§ Task to complete
Set out each line from the following listing that includes the word "continues".

§ Task input
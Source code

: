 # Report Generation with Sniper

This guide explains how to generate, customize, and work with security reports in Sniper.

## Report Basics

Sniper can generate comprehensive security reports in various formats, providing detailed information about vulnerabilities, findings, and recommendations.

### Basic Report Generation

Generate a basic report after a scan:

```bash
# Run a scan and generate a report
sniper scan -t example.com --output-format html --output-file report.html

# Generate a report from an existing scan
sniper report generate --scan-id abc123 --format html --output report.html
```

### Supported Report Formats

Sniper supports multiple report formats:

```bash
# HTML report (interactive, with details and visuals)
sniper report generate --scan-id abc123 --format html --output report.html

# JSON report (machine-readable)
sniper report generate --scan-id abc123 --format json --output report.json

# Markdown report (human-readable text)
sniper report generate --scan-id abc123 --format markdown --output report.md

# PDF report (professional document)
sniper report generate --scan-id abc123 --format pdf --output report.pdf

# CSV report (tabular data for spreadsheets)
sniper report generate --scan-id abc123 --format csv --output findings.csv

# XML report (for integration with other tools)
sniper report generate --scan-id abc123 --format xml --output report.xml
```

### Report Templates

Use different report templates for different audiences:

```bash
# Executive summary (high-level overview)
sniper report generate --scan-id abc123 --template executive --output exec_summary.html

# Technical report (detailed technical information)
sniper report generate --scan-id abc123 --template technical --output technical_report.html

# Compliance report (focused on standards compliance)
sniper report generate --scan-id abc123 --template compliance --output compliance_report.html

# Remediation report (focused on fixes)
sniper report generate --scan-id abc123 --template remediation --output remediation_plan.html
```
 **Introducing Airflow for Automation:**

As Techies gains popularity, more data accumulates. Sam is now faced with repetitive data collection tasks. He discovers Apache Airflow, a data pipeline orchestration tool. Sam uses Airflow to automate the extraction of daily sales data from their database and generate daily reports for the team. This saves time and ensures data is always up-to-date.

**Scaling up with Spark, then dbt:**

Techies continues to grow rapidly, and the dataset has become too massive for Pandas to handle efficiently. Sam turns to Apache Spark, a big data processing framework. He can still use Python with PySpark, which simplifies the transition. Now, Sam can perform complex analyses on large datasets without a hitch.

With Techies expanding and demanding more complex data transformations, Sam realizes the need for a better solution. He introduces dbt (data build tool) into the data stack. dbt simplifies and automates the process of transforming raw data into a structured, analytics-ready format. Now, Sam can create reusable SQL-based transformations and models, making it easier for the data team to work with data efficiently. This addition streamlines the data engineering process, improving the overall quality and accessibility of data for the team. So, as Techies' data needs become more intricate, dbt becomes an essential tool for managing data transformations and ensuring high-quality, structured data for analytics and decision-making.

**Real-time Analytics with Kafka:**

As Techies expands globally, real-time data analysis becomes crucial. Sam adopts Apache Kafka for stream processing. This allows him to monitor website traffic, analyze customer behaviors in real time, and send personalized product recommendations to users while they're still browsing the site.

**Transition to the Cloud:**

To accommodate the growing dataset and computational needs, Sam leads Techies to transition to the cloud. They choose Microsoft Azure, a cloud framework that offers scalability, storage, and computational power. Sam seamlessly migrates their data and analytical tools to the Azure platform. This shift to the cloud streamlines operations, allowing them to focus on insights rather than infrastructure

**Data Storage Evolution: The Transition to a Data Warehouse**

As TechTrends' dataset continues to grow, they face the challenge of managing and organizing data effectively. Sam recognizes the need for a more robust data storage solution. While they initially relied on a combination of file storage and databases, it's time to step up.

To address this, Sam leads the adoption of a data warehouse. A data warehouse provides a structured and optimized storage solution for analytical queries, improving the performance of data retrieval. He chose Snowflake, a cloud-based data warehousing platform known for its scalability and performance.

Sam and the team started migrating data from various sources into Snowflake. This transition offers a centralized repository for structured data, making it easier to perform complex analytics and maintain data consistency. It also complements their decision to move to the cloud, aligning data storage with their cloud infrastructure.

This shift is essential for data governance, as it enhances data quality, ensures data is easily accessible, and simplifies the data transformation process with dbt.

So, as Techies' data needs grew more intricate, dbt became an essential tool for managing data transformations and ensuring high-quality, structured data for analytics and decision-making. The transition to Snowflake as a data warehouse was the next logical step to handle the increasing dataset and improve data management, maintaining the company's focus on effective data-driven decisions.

§ Exercise output
Techies continues to grow rapidly, and the dataset has become too massive for Pandas to handle efficiently. Sam turns to Apache Spark, a big data processing framework. He can still use Python with PySpark, which simplifies the transition. Now, Sam can perform complex analyses on large datasets without a hitch.
As TechTrends' dataset continues to grow, they face the challenge of managing and organizing data effectively. Sam recognizes the need for a more robust data storage solution. While they initially relied on a combination of file storage and databases, it's time to step up.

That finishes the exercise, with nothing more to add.